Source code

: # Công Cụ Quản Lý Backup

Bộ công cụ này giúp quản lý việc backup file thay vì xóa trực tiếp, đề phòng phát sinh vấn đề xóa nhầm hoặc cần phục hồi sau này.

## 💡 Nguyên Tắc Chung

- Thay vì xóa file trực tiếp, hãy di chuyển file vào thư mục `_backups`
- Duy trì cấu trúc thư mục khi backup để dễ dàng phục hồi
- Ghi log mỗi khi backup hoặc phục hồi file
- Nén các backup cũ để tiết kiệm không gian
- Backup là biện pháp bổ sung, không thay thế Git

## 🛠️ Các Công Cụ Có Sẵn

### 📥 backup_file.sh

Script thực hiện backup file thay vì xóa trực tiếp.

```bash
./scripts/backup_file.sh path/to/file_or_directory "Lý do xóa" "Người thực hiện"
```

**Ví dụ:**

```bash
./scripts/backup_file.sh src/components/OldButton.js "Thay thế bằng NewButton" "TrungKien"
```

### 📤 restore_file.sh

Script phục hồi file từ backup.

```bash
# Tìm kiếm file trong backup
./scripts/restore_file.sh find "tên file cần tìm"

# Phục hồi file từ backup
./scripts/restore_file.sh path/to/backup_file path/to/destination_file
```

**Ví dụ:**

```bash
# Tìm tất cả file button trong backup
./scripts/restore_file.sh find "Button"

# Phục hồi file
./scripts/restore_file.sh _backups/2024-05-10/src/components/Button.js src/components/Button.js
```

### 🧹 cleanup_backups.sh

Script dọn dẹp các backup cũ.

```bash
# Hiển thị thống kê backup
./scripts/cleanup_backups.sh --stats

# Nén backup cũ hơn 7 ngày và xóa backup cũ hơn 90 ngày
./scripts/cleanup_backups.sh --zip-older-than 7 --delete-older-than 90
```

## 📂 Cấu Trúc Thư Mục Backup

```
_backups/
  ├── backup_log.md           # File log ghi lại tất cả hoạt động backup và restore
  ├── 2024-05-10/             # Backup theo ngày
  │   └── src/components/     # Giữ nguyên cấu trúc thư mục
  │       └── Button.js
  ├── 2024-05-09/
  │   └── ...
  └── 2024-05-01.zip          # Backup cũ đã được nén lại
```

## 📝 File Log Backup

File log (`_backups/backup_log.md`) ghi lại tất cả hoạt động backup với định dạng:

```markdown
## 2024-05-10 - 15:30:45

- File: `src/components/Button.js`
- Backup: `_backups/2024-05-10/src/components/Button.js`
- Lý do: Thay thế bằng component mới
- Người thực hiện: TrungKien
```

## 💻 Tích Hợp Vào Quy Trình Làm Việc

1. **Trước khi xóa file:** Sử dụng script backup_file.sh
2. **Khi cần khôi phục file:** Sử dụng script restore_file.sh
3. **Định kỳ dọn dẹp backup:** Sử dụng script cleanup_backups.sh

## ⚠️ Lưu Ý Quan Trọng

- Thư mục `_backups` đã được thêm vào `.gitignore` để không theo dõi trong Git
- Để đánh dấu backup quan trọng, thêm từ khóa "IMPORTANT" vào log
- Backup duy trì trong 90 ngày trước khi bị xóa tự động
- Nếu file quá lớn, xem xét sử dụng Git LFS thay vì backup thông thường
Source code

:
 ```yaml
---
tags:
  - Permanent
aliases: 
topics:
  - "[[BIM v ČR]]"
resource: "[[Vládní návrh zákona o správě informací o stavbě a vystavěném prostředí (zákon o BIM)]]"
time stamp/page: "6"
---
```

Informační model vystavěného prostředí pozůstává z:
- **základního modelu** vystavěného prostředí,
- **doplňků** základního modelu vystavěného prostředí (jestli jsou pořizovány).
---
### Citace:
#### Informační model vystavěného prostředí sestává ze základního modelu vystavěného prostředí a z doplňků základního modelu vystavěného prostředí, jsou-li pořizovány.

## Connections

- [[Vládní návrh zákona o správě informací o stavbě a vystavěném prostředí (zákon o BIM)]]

......

Search the material above for the word "không", and return each line that holds it.

- Nén các backup cũ để tiết kiệm không gian
- Backup là biện pháp bổ sung, không thay thế Git
- Thư mục `_backups` đã được thêm vào `.gitignore` để không theo dõi trong Git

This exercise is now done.